Question

If e and $e'$ be the eccentricities of the two conics S=0 and $S' = 0$ and if ${e^2} + {e'^2} = 3$ then both $S{\text{ and S' }}$ can be
(a) hyperbolas
(b) ellipses
(c) parabolas
(d) none of these

Answer 1

Hint– In this question use the basic definition of eccentricity for parabola and ellipse. Then recall that the eccentricity in case of parabola is equal to one, similarly in case of ellipse it is lesser than 1 and in case of hyperbola it is greater than 1. Now consider this to satisfy random values of eccentricities to the given equation of eccentricity that is ${e^2} + {\left( {e'} \right)^2} = 3$.
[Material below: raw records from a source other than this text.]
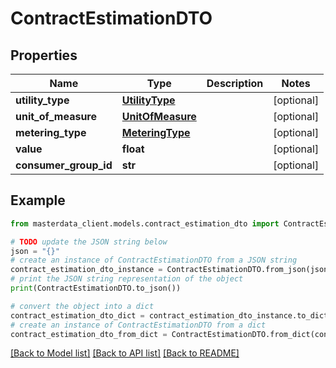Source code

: # ContractEstimationDTO


## Properties

Name | Type | Description | Notes
------------ | ------------- | ------------- | -------------
**utility_type** | [**UtilityType**](UtilityType.md) |  | [optional] 
**unit_of_measure** | [**UnitOfMeasure**](UnitOfMeasure.md) |  | [optional] 
**metering_type** | [**MeteringType**](MeteringType.md) |  | [optional] 
**value** | **float** |  | [optional] 
**consumer_group_id** | **str** |  | [optional] 

## Example

```python
from masterdata_client.models.contract_estimation_dto import ContractEstimationDTO

# TODO update the JSON string below
json = "{}"
# create an instance of ContractEstimationDTO from a JSON string
contract_estimation_dto_instance = ContractEstimationDTO.from_json(json)
# print the JSON string representation of the object
print(ContractEstimationDTO.to_json())

# convert the object into a dict
contract_estimation_dto_dict = contract_estimation_dto_instance.to_dict()
# create an instance of ContractEstimationDTO from a dict
contract_estimation_dto_from_dict = ContractEstimationDTO.from_dict(contract_estimation_dto_dict)
```
[[Back to Model list]](../README.md#documentation-for-models) [[Back to API list]](../README.md#documentation-for-api-endpoints) [[Back to README]](../README.md)


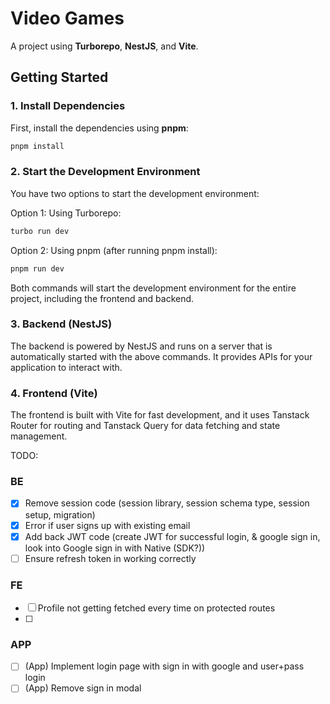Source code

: # Video Games

A project using **Turborepo**, **NestJS**, and **Vite**.

## Getting Started

### 1. Install Dependencies

First, install the dependencies using **pnpm**:

```bash
pnpm install
```

### 2. Start the Development Environment

You have two options to start the development environment:

Option 1: Using Turborepo:

```bash
turbo run dev
```

Option 2: Using pnpm (after running pnpm install):

```bash
pnpm run dev
```

Both commands will start the development environment for the entire project, including the frontend and backend.

### 3. Backend (NestJS)

The backend is powered by NestJS and runs on a server that is automatically started with the above commands. It provides APIs for your application to interact with.

### 4. Frontend (Vite)

The frontend is built with Vite for fast development, and it uses Tanstack Router for routing and Tanstack Query for data fetching and state management.

TODO:

### BE

- [x] Remove session code (session library, session schema type, session setup, migration)
- [x] Error if user signs up with existing email
- [x] Add back JWT code (create JWT for successful login, & google sign in, look into Google sign in with Native (SDK?))
- [ ] Ensure refresh token in working correctly

### FE

- [ ] Profile not getting fetched every time on protected routes
- [ ]

### APP

- [ ] (App) Implement login page with sign in with google and user+pass login
- [ ] (App) Remove sign in modal
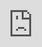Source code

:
 ```yaml
---
title: "Responsive Video"
---
```


# Responsive Video

{{< featured type="Mixin" name="responsive-video" >}}
This mixin helps you create responsive containing elements with fixed aspect ratio that you define. This is especially useful when you embed videos from youtube or similar sources.

{{< hint info >}}
**Important:** Any direct child element you put inside the responsive video containers will be positioned `absolute` and take up as much space as the containing element. So, **do not put more than one direct child element** into the responsive video containers.
{{< /hint >}}

{{< /featured >}}

## Arguments

{{< arguments/table footnote="The value you pass can be with or without the quotation marks." >}}
    {{< arguments/row name="$ratio" type="string, number" description="Accepts only one arguments. It can be `number` or `string` type. The value must be formatted something like this: `16/9`, `4/3`, `1/1` based on the ratio of the video that you want to embed. Default ratio value is set to `16/9`." >}}
{{< /arguments/table >}}

## Examples

{{< highlightwrap class="example">}}
Let try calling it without passing an argument. Remember that the default `$ratio` value is set to `16/9`.
{{< highlight html >}}
<div class="responsive-video">
    <iframe src="https://www.youtube.com/embed/JBc6JiRlsOU" frameborder="0" allow="accelerometer; autoplay; encrypted-media; gyroscope; picture-in-picture" allowfullscreen></iframe>
</div>
{{< /highlight >}}
{{< highlight scss >}}
.responsive-video{
    @include gls-responsive-video;
}
{{< /highlight >}}
{{< highlight css >}}
//CSS Output
.responsive-video {
    position: relative;
    padding-top: 56.25%;
}
.responsive-video > * {
    width: 100%;
    height: 100%;
    position: absolute;
    top: 0;
    right: 0;
    bottom: 0;
    left: 0;
}
{{< /highlight >}}
<style>
.responsive-video.example01 {
    position: relative;
    padding-top: 56.25%;
    margin-bottom: 16px;
    border-radius: 3px;
    overflow: hidden;
}
.responsive-video > * {
    width: 100%;
    height: 100%;
    position: absolute;
    top: 0;
    right: 0;
    bottom: 0;
    left: 0;
}
</style>
<div class="responsive-video example01">
    <iframe src="https://www.youtube.com/embed/JBc6JiRlsOU" frameborder="0" allow="accelerometer; autoplay; encrypted-media; gyroscope; picture-in-picture" allowfullscreen></iframe>
</div>

Try to resize the browser screen to see the result.

{{< /highlightwrap >}}

{{< highlightwrap class="example">}}
Now, let's try with a video clip that has 4/3 aspect ratio and pass the related value for `$ratio` argument. Comes from the loving voice of **Anna German**.
{{< highlight html >}}
<div class="responsive-video">
    <iframe src="https://www.youtube.com/embed/KYaCmvyK50Q" frameborder="0" allow="accelerometer; autoplay; encrypted-media; gyroscope; picture-in-picture" allowfullscreen></iframe>
</div>
{{< /highlight >}}
{{< highlight scss >}}
.responsive-video{
    @include gls-responsive-video(4/3);
}
{{< /highlight >}}
{{< highlight css >}}
//CSS Output
.responsive-video {
    position: relative;
    padding-top: 75%;
}
.responsive-video > * {
    width: 100%;
    height: 100%;
    position: absolute;
    top: 0;
    right: 0;
    bottom: 0;
    left: 0;
}
{{< /highlight >}}
<style>
.responsive-video.example02 {
    position: relative;
    padding-top: 75%;
    margin-bottom: 16px;
    border-radius: 3px;
    overflow: hidden;
}
</style>
<div class="responsive-video example02">
<iframe width="560" height="315" src="https://www.youtube.com/embed/KYaCmvyK50Q" frameborder="0" allow="accelerometer; autoplay; encrypted-media; gyroscope; picture-in-picture" allowfullscreen></iframe>
</div>
{{< /highlightwrap >}}

{{< highlightwrap class="example">}}
Now, let's pass a string value.
{{< highlight html >}}
<div class="responsive-video">
    <iframe src="https://www.youtube.com/embed/fiyABGQnF5A" frameborder="0" allow="accelerometer; autoplay; encrypted-media; gyroscope; picture-in-picture" allowfullscreen></iframe>
</div>
{{< /highlight >}}
{{< highlight scss >}}
.responsive-video{
    @include gls-responsive-video("16/9");
}
{{< /highlight >}}
{{< highlight css >}}
//CSS Output
.responsive-video {
    position: relative;
    padding-top: 56.25%;
}
.responsive-video > * {
    width: 100%;
    height: 100%;
    position: absolute;
    top: 0;
    right: 0;
    bottom: 0;
    left: 0;
}
{{< /highlight >}}
<style>
.responsive-video.example03 {
    position: relative;
    padding-top: 56.25%;
    margin-bottom: 16px;
    border-radius: 3px;
    overflow: hidden;
}
</style>
<div class="responsive-video example03">
<iframe src="https://www.youtube.com/embed/fiyABGQnF5A" frameborder="0" allow="accelerometer; autoplay; encrypted-media; gyroscope; picture-in-picture" allowfullscreen></iframe>
</div>
{{< /highlightwrap >}}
Complete step-by-step answer:
Given data:
Equation of conic sections are
$S = 0{\text{ and }}S' = 0$
Eccentricities of the conic sections are $e{\text{ and }}e'$ respectively.
And the given equation is
${e^2} + {\left( {e'} \right)^2} = 3$
Now the eccentricities of the conic sections are given below:
$\left( i \right)$ Parabola: In a parabola the ratio of the distance (${S_{FP}}$) from the focus of the parabola to any general point (x, y) on the parabola to the perpendicular distance (${S_{PD}}$) from this general point on the directrix of the parabola is called as eccentricity (e) of the parabola and this is equal to 1.
$ \Rightarrow \dfrac{{{S_{FP}}}}{{{S_{PD}}}} = e = 1$
$\left( {ii} \right)$ Ellipse: Definition is same as above only difference is that the eccentricity is always lesser than 1.
$ \Rightarrow \dfrac{{{S_{FP}}}}{{{S_{PD}}}} = e < 1$
$\left( {iii} \right)$ Hyperbola: Definition is the same as above, the only difference is that the eccentricity is always greater than 1.
$ \Rightarrow \dfrac{{{S_{FP}}}}{{{S_{PD}}}} = e > 1$
Now in a parabola eccentricity is always 1 so it never satisfies the given equation as if e = 1 and e’ = 1
$ \Rightarrow {e^2} + {\left( {e'} \right)^2} = 1 + 1 = 2$
Which does not satisfy the given equation.
Now in ellipse eccentricity is always less than 1 so it also never satisfies the given equation. As less than 1 whole square is less than the previous value and the sum of these values can never be equal to three.
Now in hyperbola the eccentricity is always greater than 1 so it can be satisfied by the given equation.
Let the eccentricity of the first hyperbola be $e = \sqrt {1.2} $ and the eccentricity of the second hyperbola be $e' = \sqrt {1.8} $.
Therefore, ${e^2} + {\left( {e'} \right)^2} = {\left( {\sqrt {1.2} } \right)^2} + {\left( {\sqrt {1.8} } \right)^2} = 1.2 + 1.8 = 3$
Which satisfies the given equation.
Hence both the conic sections can be hyperbolas.
So this is the required answer.
Hence option (A) is the correct answer.

Note – Hit and trial of the values of eccentricity is the only method to solve problems of this kind as it has a single equation involving two variables that is two different eccentricities. One important concept about eccentricity is that it is always non-negative that eccentricity can’t be negative and eccentricity uniquely characterizes the shape of a conic section.